Terapia często porównywana jest do oczyszczania rany. Takie leczenie wymaga czasu, rana nie goi się od razu, wymaga codziennego opatrunku, czyszczenia. To samo dzieje się w czasie terapii - leczymy swoje rany w psychice i sercu. Balsamujemy je, chronimy opatrunkiem czyli szacunkiem, ciepłem terapeuty, uwagą i jego wsparciem, akceptacją. Takie zdrowienie jest bolesne, często powoduje pogorszenie naszego nastroju, pojawia się kryzys. Już wiem, że każdy kryzys to szansa zmiany, stare broni się przed nowym, następuje niejako walka o pozycję. Stare mechanizmy bronią swojej pozycji, nie podoba im się, że się zmieniamy. Warto o tym pamiętać i nie rezygnować od razu, gdy się nam pogorszy - to powtarzam osobom, które podejmują terapię i mają wiele wątpliwości.
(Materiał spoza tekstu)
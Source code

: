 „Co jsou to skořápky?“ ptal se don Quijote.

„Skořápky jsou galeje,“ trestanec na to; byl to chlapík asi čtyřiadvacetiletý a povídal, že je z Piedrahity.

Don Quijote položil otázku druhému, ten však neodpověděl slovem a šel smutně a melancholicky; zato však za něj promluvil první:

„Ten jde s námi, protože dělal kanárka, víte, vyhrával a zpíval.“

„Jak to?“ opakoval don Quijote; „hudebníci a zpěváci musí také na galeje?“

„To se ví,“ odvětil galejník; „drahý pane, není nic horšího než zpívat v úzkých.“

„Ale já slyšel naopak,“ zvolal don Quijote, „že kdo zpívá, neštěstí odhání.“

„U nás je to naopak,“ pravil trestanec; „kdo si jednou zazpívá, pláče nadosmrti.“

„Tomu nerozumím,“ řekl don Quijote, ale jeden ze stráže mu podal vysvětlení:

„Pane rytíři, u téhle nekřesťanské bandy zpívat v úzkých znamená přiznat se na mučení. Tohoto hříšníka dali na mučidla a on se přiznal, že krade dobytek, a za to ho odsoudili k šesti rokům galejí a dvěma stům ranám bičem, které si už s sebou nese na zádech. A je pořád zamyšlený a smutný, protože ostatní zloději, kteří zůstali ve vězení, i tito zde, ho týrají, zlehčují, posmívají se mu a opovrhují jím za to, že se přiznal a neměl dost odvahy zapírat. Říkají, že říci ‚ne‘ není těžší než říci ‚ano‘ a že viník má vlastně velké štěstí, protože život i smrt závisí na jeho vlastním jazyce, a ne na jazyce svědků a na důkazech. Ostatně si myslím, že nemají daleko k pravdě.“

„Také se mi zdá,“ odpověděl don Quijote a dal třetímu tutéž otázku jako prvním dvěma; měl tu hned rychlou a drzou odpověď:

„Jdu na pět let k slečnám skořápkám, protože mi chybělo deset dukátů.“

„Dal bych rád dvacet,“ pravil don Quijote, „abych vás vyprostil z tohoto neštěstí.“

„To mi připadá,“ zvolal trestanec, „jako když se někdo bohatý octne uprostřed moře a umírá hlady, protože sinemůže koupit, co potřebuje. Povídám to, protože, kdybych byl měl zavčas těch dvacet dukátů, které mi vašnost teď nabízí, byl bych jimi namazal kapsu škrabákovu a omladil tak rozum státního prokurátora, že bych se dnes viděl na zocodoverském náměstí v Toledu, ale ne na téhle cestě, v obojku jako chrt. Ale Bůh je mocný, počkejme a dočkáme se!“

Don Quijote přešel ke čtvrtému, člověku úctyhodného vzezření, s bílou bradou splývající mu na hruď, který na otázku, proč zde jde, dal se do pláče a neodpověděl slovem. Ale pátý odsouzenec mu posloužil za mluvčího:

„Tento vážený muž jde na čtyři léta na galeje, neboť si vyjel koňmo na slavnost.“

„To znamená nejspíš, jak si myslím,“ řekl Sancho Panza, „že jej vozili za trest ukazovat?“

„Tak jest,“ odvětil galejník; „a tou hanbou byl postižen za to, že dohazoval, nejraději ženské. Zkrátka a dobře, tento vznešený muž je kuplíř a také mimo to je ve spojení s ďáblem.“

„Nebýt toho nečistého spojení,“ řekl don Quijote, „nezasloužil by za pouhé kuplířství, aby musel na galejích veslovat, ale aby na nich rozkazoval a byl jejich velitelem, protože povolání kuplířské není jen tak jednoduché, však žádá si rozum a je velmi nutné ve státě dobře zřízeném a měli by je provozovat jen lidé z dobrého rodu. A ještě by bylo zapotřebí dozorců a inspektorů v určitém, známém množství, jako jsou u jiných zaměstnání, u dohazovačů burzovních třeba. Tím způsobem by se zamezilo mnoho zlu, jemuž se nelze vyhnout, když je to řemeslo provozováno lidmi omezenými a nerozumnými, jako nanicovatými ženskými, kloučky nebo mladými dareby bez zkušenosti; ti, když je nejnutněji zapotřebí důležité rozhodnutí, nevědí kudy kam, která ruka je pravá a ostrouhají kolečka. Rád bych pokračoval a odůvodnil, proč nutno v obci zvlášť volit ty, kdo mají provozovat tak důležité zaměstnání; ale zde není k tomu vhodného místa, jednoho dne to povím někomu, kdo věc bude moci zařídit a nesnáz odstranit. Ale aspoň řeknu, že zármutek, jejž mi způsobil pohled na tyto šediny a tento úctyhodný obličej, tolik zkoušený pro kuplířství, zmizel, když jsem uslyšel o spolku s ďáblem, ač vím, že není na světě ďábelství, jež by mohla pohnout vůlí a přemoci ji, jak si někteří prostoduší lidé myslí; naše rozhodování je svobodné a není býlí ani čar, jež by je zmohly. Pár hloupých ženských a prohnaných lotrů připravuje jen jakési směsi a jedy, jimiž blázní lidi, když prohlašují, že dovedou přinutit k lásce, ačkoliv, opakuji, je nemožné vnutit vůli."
Psychoterapia pokazała mi szerszą perspektywę, większe możliwości. Pokazała, że nie muszę być wcale skazana na swoje cierpienie, trudne dzieciństwo, że moja przyszłość, codzienność wcale nie musi być taka sama jak dotychczas, czyli pełna lęku, braku miłości, bliskości i zaufania. Że ja, jak każdy człowiek, mogę być szczęśliwa, mogę czuć spokój wewnętrzny, mogę się rozwijać i robić w życiu to, co mnie interesuje i pasjonuje. Dla mnie to jak nowe odrodzenie, jak budzenie się ze snu. Jak Brzydkie Kaczątko, które spogląda na taflę wody i widzi pięknego łabędzia. Właśnie terapeutka porównała kiedyś moją przemianę do baśni o Brzydkim Kaczątku, które w wodzie widzi obraz pięknego łabędzia, którym jest, a nie wiedziało o tym. Że ja też, jak to Kaczątko, w końcu widzę w sobie pięknego łabędzia. Jeszcze nie mogę uwierzyć, że tym łabędziem jestem ja, ale już go widzę. Wiem już również, że mam skrzydła, ale jeszcze nie wiem, jak ich użyć. Wciąż więc uczę się latać...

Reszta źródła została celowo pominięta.